Pasuruan (beritajatim.com) – Setelah melewati beberapa tahapan, akhirnya Pemkab Pasuruan mendapatkan kucuran dana dari pemerintah pusat sebesar Rp 60 milyar untuk pembangunan di Pasar Wisata Cheng Hoo.
Relokasi ini nantinya akan menjadi grand desain yang akan menghubungkan beberapa fasilitas yang ada disekitarnya. Sehingga saat ini pihak Pemkab Pasuruan gencar melakukan sosialisasi kepada para pedagang kaki lima (PKL) Cheng Hoo. “Saat ini kami gencar melakukan sosialisasi untuk pedagang kaki lima di Cheng Hoo. Hal ini kami lakukan agar tidak ada prasangka yang bukan-bukan,” kata Pj Bupati Pasuruan, Andriyanto.
Menurutnya, para PKL yang ada di Pasar Wisata Cheng Hoo ini akan dipindahkan saat dilakukan pembangunan. Dari jumlah PKL sebanyak 150, nantinya akan disusutkan menjadi 133 pedagang.

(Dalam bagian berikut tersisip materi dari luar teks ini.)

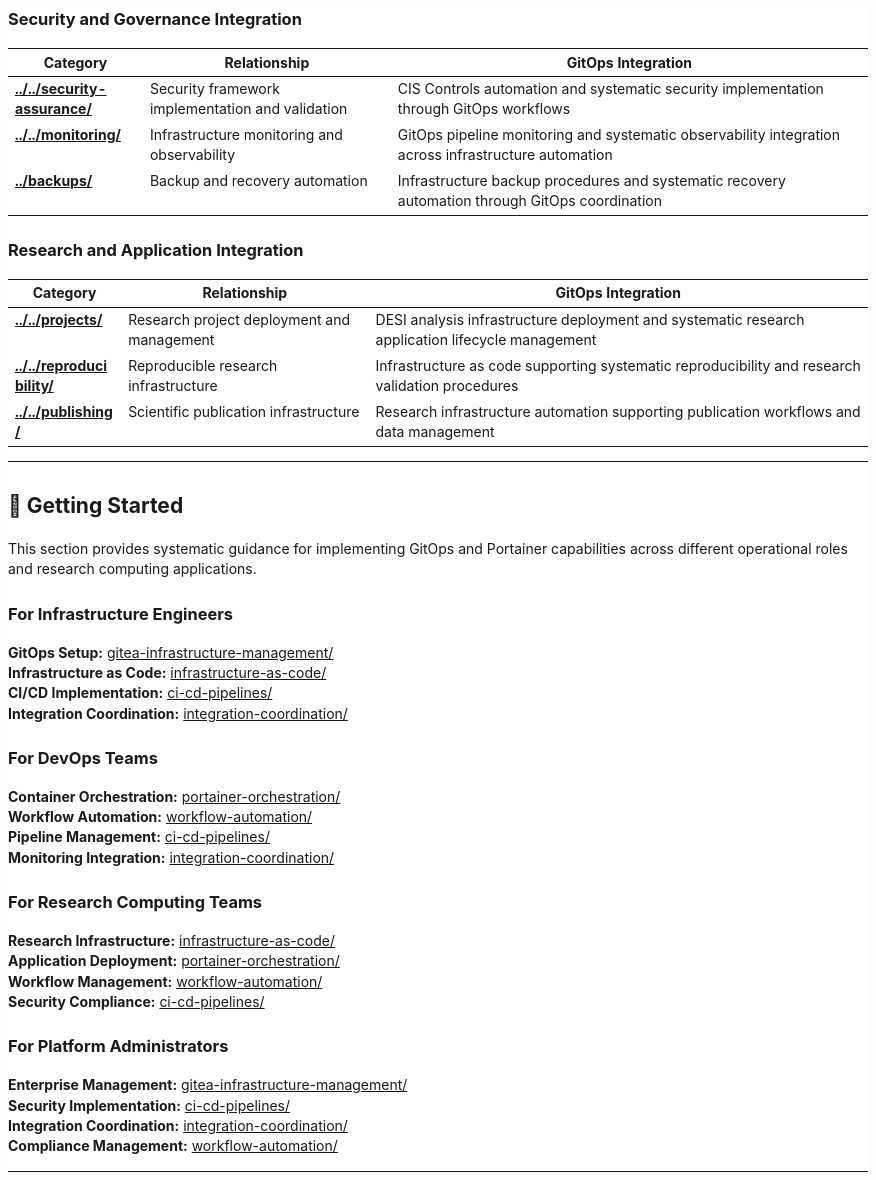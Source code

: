 ### **Security and Governance Integration**

| **Category** | **Relationship** | **GitOps Integration** |
|--------------|------------------|----------------------|
| **[../../security-assurance/](../../security-assurance/)** | Security framework implementation and validation | CIS Controls automation and systematic security implementation through GitOps workflows |
| **[../../monitoring/](../../monitoring/)** | Infrastructure monitoring and observability | GitOps pipeline monitoring and systematic observability integration across infrastructure automation |
| **[../backups/](../backups/)** | Backup and recovery automation | Infrastructure backup procedures and systematic recovery automation through GitOps coordination |

### **Research and Application Integration**

| **Category** | **Relationship** | **GitOps Integration** |
|--------------|------------------|----------------------|
| **[../../projects/](../../projects/)** | Research project deployment and management | DESI analysis infrastructure deployment and systematic research application lifecycle management |
| **[../../reproducibility/](../../reproducibility/)** | Reproducible research infrastructure | Infrastructure as code supporting systematic reproducibility and research validation procedures |
| **[../../publishing/](../../publishing/)** | Scientific publication infrastructure | Research infrastructure automation supporting publication workflows and data management |

---

## **🚀 Getting Started**

This section provides systematic guidance for implementing GitOps and Portainer capabilities across different operational roles and research computing applications.

### **For Infrastructure Engineers**

**GitOps Setup:** [gitea-infrastructure-management/](gitea-infrastructure-management/)  
**Infrastructure as Code:** [infrastructure-as-code/](infrastructure-as-code/)  
**CI/CD Implementation:** [ci-cd-pipelines/](ci-cd-pipelines/)  
**Integration Coordination:** [integration-coordination/](integration-coordination/)

### **For DevOps Teams**

**Container Orchestration:** [portainer-orchestration/](portainer-orchestration/)  
**Workflow Automation:** [workflow-automation/](workflow-automation/)  
**Pipeline Management:** [ci-cd-pipelines/](ci-cd-pipelines/)  
**Monitoring Integration:** [integration-coordination/](integration-coordination/)

### **For Research Computing Teams**

**Research Infrastructure:** [infrastructure-as-code/](infrastructure-as-code/)  
**Application Deployment:** [portainer-orchestration/](portainer-orchestration/)  
**Workflow Management:** [workflow-automation/](workflow-automation/)  
**Security Compliance:** [ci-cd-pipelines/](ci-cd-pipelines/)

### **For Platform Administrators**

**Enterprise Management:** [gitea-infrastructure-management/](gitea-infrastructure-management/)  
**Security Implementation:** [ci-cd-pipelines/](ci-cd-pipelines/)  
**Integration Coordination:** [integration-coordination/](integration-coordination/)  
**Compliance Management:** [workflow-automation/](workflow-automation/)

---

Para pedagang tersebut nantinya akan dipindah untuk sementara di wilayah tak jauh dari Pasar Wisata Cheng Hoo. “Kemungkinan nanti akan kami sediakan tempat di depan Cheng Hoo dan juga di wilayah terminal,” tambahnya.

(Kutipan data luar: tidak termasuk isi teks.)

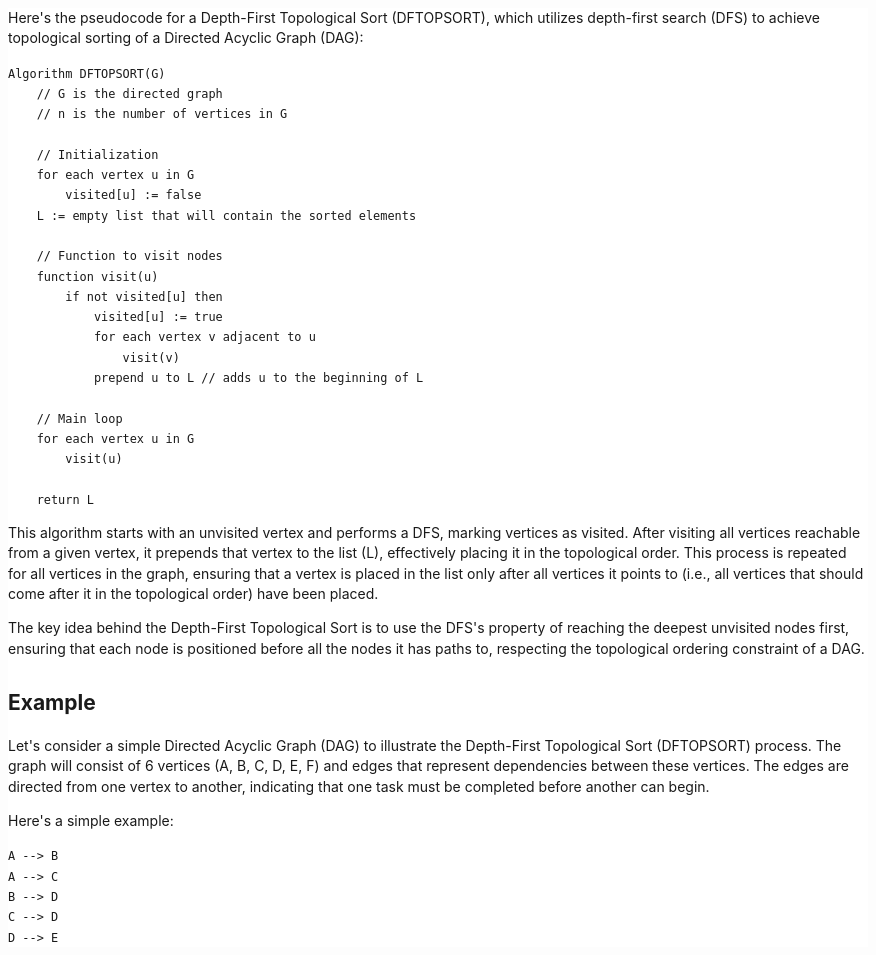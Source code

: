 Here's the pseudocode for a Depth-First Topological Sort (DFTOPSORT), which utilizes depth-first search (DFS) to achieve topological sorting of a Directed Acyclic Graph (DAG):

```plaintext
Algorithm DFTOPSORT(G)
    // G is the directed graph
    // n is the number of vertices in G
    
    // Initialization
    for each vertex u in G
        visited[u] := false
    L := empty list that will contain the sorted elements
    
    // Function to visit nodes
    function visit(u)
        if not visited[u] then
            visited[u] := true
            for each vertex v adjacent to u
                visit(v)
            prepend u to L // adds u to the beginning of L
    
    // Main loop
    for each vertex u in G
        visit(u)
    
    return L
```

This algorithm starts with an unvisited vertex and performs a DFS, marking vertices as visited. After visiting all vertices reachable from a given vertex, it prepends that vertex to the list \(L\), effectively placing it in the topological order. This process is repeated for all vertices in the graph, ensuring that a vertex is placed in the list only after all vertices it points to (i.e., all vertices that should come after it in the topological order) have been placed.

The key idea behind the Depth-First Topological Sort is to use the DFS's property of reaching the deepest unvisited nodes first, ensuring that each node is positioned before all the nodes it has paths to, respecting the topological ordering constraint of a DAG.

## Example

Let's consider a simple Directed Acyclic Graph (DAG) to illustrate the Depth-First Topological Sort (DFTOPSORT) process. The graph will consist of 6 vertices (A, B, C, D, E, F) and edges that represent dependencies between these vertices. The edges are directed from one vertex to another, indicating that one task must be completed before another can begin.

Here's a simple example:

```
A --> B
A --> C
B --> D
C --> D
D --> E
```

Diketahui sebelumnya, Pj Bupati Pasuruan telah memaparkan pembangunan grand desain Cheng Hoo di pemerintah pusat. Grand desain ini nantinya akan menjadi salah satu icon dengan standart internasional.
Sehingga pengunjung yang datang akan terintegrasi satu sama lain, diantaranya yakni tempat parkir yang luas, terminal, dan juga Pasar Wisata Cheng Hoo sendiri. Selain memudahkan pengunjung, pembangunan ini nantinya akan lebih memperkenalkan produk lokal yang ada di Pasuruan. (ada/kun)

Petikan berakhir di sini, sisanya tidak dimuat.